I'm back! Truth is, I lost my way in the vast inner spaces of the Internet. I forgot to write down my address, more the fool I! But since my audience is still a bit limited, I only have to blush (virtually, mind you) in front of a few people.
September is flying past. It always does. It's one of my favorite months of the year. Getting over the hump of August is such a huge relief. How could I not love September? Today it's in the low 70's and the temperature will drop until it's in the 50's. What a change from the last time I wrote. It was over 100 that day.
And it's raining too. I love the rain. Always have. But September rains are the best. They're still warm enough to go for a walk in. And since I now have my official farm boots, I can get as muddy as I want to!
We started our training back up with the horses at the end of August. It was a long Summer this year with all of the health issues that Lucky had (laminitis from the Spring grasses). Lucky has corrective shoes on now that have given him a great deal of relief from the pain. He's even foxtrotting again! That's huge.
We've been going over to the arena every day. All three of our herd love their time there. It's a nice long walk down the drive, playing games all the way. And then two or three hours of grazing in the arena and work afterwards. On the way home to their paddock, we get to play more games. So it's a whole morning every day of concentrated time with Lucky (my sorrel colored foxtrotter), Apache (my bay colored curly) and Willow (my miniature donkey). After that I groom them and put a bit more hay out until it's time to turn them out for the afternoon.
All three of them are glowing with health. And they greet me at the gate every morning, pushing each other out of the way to be first in line for loves and pats before the morning begins.
Yesterday we had a bit of an adventure. I went out to feed them their grain and get them ready for the arena and found the southwest wall and corner of Patch's stall pushed so far out of place the there was a gap of more than eight inches.
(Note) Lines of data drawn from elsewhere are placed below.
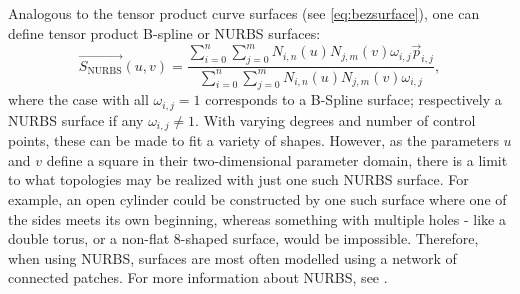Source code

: Analogous to the tensor product \Bez curve surfaces (see \autoref{eq:bezsurface}), one can define tensor product B-spline or NURBS surfaces:
\begin{equation}
\label{eq:nurbssurface}
\vec{S_\text{NURBS}}(u,v)=\frac{\sum\limits_{i=0}^n \sum\limits_{j=0}^m N_{i,n}(u) N_{j,m}(v) \omega_{i,j}\vec{p}_{i,j}}{\sum\limits_{i=0}^n \sum\limits_{j=0}^m N_{i,n}(u) N_{j,m}(v) \omega_{i,j}},
\end{equation}
where the case with all $\omega_{i,j} = 1$ corresponds to a B-Spline surface; respectively a NURBS surface if any $\omega_{i,j} \neq 1 $.
With varying degrees and number of control points, these can be made to fit a variety of shapes. However, as the parameters $u$ and $v$ define a square in their two-dimensional parameter domain, there is a limit to what topologies may be realized with just one such NURBS surface. For example, an open cylinder could be constructed by one such surface where one of the sides meets its own beginning, whereas something with multiple holes - like a double torus, or a non-flat 8-shaped surface, would be impossible. Therefore, when using NURBS, surfaces are most often modelled using a network of connected patches.  For more information about NURBS, see \cite{farin1999nurbs}.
I could see the house from the inside of the stall!
I couldn't find any real hoof marks in the wall, so I'm guessing that they were in there playing around (our stalls open onto the paddock so they can come and go at will) and someone pushed the other into the wall and, with 2 horses wieghing a total of more than 2000 lbs bouncing off of the wall, it just gave.
John wasn't home so I had to find a solution to the gap in the wall by myself. The funny part was watching the horses figure out how to open the stall door from the outside. Their curiosity overcame any need for hay or grain. All food was abandoned while they tried to figure out how to come in and watch me fit boards into a slanting gap in a wall. There were all kinds of lovely things to steal and run off with...hammer, nails, boards, a screw driver, my gloves. It was a bonanza of things to do!
They tag teamed me on that one too. Lucky got the bottom door open first. He came in and tapped me on the shoulder. "Hi Ma! Guess who? Can I play too?"
Oh well. It was another opportunity to use my Parelli skills. I backed him out of the stall, all the while keeping Apache and Willow out of the way. No worries. And turned back to the job at hand...
I managed to get the nails that were sticking out pulled from the wall and KAchunk! The door was open again. This time it was Apache. But his goal wasn't to touch me. He counted coup by dragging off the hammer, out into the paddock and then standing on it. "What a ya think of that?!"
Of course, when I went out to retrieve the hammer, Lucky went in to knock the board over that I had leaning against the wall, ready to fill the gap. Sigh! This was definitely a tag team operation and I was it!
What to do? What to do? It was too early to let them out onto the pasture. Autumn grasses are too rich to allow that, especially since the episode this past Spring with Lucky. I use the shed stall I was trying to repair to put one of them in when I'm taking them over to the arena, one at a time. So that was out. And the barn stall is too small to put all of them into (barn stall is 12 x 12 and the shed stall is 12 x 16...much bigger!).
I was stuck. I had to keep going. The morning was going to be what it was going to be. By the end of the morning, Lucky had opened the door into the stall 4 times, Patch 3 times and even Willow got into the act. She managed to get it open once too. After a while it was just easier to let them come in to watch, keeping all the tools in my pockets or bringing them in one at a time from outside the paddock. It took much longer than it should have to complete my repairs. It was past lunch time before I was finished.
Turned out that the post slanted one way...the wall slanted another way and the floor mats were pushed out of place and into the gap too. (Floor mats are nearly 100 lbs each and very hard to pick up) I ended up using three boards I found in the discard pile. They were all warped. I used the warp to fill up the crooked gap, one on top of the other.
Those old boards and the post in the corner of the shed are very hard and thick. And I'm not. My hands and arms still hurt from the pounding. But I completed the mission. The gap, easily big enough for a horse to get his leg and hoof stuck in it, was filled.
Are we having fun yet? YOU BET! I love every single, sweaty, frustrating, overwhelming moment that I spend out there with them. And I love the challenge of reading and practicing before I go out to train them too...not to mention the actual time spent training them and me too.
Being a cowgirl suits me just fine!
later gaters! Nancy, laughing!
1 comment:
You should've given the hammer, nails, and boards to Willow. She would've figured it out.